DIRECTIONS: Search the records for the string "tensor", then copy each line where it appears.

** Opening GIVEN INFORMATION block **

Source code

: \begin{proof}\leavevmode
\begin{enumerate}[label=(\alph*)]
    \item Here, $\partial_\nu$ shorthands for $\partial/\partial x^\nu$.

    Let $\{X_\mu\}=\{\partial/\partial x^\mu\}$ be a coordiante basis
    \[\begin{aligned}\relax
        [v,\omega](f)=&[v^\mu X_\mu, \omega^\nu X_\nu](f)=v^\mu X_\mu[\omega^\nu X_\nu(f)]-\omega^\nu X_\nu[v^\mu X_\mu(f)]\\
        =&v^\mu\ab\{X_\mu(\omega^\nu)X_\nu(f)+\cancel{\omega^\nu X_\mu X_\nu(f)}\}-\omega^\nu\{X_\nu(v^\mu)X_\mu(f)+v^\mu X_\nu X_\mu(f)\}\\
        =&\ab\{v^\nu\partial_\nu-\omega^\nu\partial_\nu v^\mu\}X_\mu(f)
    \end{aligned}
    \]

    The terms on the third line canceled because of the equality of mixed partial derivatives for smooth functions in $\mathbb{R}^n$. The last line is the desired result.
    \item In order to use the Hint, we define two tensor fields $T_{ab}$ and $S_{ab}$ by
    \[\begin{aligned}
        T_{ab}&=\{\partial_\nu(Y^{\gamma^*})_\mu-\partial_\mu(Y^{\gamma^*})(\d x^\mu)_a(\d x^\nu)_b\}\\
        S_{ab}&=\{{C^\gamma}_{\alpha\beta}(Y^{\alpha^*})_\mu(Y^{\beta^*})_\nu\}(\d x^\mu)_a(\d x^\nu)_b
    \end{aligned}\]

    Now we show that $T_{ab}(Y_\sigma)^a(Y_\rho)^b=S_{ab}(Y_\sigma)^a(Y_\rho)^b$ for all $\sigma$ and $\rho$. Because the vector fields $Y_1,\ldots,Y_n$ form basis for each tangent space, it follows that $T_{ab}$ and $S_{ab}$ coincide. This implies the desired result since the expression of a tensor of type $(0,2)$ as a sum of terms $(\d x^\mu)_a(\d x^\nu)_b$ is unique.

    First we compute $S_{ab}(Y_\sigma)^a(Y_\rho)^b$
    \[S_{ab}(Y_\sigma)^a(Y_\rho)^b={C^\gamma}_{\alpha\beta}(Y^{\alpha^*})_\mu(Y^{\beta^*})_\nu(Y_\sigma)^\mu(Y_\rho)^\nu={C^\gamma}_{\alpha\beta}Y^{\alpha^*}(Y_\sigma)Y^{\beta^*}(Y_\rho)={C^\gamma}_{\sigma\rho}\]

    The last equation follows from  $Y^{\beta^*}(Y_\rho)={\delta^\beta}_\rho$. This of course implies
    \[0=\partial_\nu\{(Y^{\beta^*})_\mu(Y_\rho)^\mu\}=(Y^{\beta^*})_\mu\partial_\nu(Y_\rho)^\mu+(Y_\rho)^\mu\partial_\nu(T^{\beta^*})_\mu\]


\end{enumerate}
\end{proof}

** Closing GIVEN INFORMATION block **

RESULT OF THE TASK:
    \item In order to use the Hint, we define two tensor fields $T_{ab}$ and $S_{ab}$ by
    Now we show that $T_{ab}(Y_\sigma)^a(Y_\rho)^b=S_{ab}(Y_\sigma)^a(Y_\rho)^b$ for all $\sigma$ and $\rho$. Because the vector fields $Y_1,\ldots,Y_n$ form basis for each tangent space, it follows that $T_{ab}$ and $S_{ab}$ coincide. This implies the desired result since the expression of a tensor of type $(0,2)$ as a sum of terms $(\d x^\mu)_a(\d x^\nu)_b$ is unique.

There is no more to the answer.